Nike is the only Fortune 500 company to have such a relationship with a First Nations organization, and the Iroquois Nationals are the only such group. This partnership extends beyond simply providing equipment and apparel and includes programs to promote wellness and fitness among Native American communities. This focus on the promotion of physical activity among Native Americans is part of Nike's Native American Business Program; they have worked with the Bureau of Indian Affairs and the Indian Health Service to establish and manage physical activity programs among Native American communities. These programs are particularly important given the disproportionately high rates of obesity and diabetes among Indigenous communities.

===Passport issues===
The Haudenosaunee Confederacy began issuing their own passports in 1927 and its holders were able to travel without problem for many years. However, with stricter security measures following the 9/11 terrorist attack, the European Union member states no longer recognized these passports as legal travel documents. While holders of these passports were still able to enter Canada, neither the United States nor Canada recognized the passports as valid travel documents.

These passports became an issue when the Iroquois Nationals attempted to enter England for the 2010 World Lacrosse Championship held in Manchester. The Nationals were unable to attend and compete in the 2010 World Lacrosse Championship in England as the United Kingdom did not accept their Iroquois passports. The Nationals’ players were told by British officials to obtain either U.S. or Canadian passports if they wished to enter the country, as the team's 23 players were eligible to be issued passports from these countries. The Iroquois Nationals refused to travel with Canadian or American passports, arguing that this would be a strike against their identity. As a result, the Nationals were forced to forfeit their three preliminary games. In 2018, the Iroquois Nationals’ travel arrangements to Israel for the World Lacrosse Championship were delayed due to passport issues once again. However, after the intervention of the Federation of International Lacrosse and the local organizing committee, the Israeli and Canadian governments were able to resolve the issue and lift the travel restrictions. As a result, the Iroquois Nationals arrived just before the opening ceremonies and their first game.
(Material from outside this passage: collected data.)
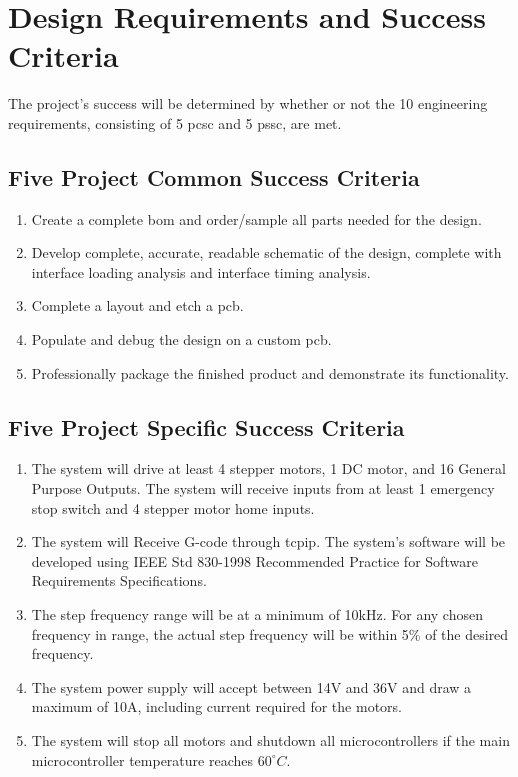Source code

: \chapter{Design Requirements and Success Criteria}
The project's success will be determined by whether or not the 10 engineering requirements, consisting of 5 \gls{pcsc} and 5 \gls{pssc}, are met. 

\section{Five Project Common Success Criteria}
\begin{enumerate}
	\item Create a complete \gls{bom} and order/sample all parts needed for the design.
	\item Develop complete, accurate, readable schematic of the design, complete with interface loading analysis and interface timing analysis. 
	\item Complete a layout and etch a \gls{pcb}.
	\item Populate and debug the design on a custom \gls{pcb}.
	\item Professionally package the finished product and demonstrate its functionality.
\end{enumerate}

\section{Five Project Specific Success Criteria}
\label{sec:psscs}
\begin{enumerate}
	\item The system will drive at least 4 stepper motors, 1 DC motor, and 16 General Purpose Outputs.
The system will receive inputs from at least 1 emergency stop switch and 4 stepper motor home inputs.
	\item The system will Receive G-code through \gls{tcpip}.
The system’s software will be developed using IEEE Std 830-1998 Recommended Practice for Software Requirements Specifications.
	\item The step frequency range will be at a minimum of 10kHz.
For any chosen frequency in range, the actual step frequency will be within 5\% of the desired frequency.
	\item The system power supply will accept between 14V and 36V and draw a maximum of 10A, including current required for the motors. 
	\item The system will stop all motors and shutdown all microcontrollers if the main microcontroller temperature reaches $60^{\circ}C$.
\end{enumerate}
=== 2028 Summer Olympics ===
In October 2023, the International Olympic Committee (IOC) officially added lacrosse to the 2028 Summer Olympics held in Los Angeles, California. Whether the Haudenosaunee Nationals—a team not representing a member nation in the IOC—would be allowed to compete as a team in the Olympics remains a point of contention. The team has received support from both U.S. President Joe Biden and Canadian Sport Minister Carla Qualtrough, but the IOC has stated that only countries with a National Olympic Committee (NOC) would be allowed to compete, and that it would be up to the United States Olympic & Paralympic Committee (USOPC) and the Canadian Olympic Committee (COC) to allow Haudenosaunee players to play in their respective teams.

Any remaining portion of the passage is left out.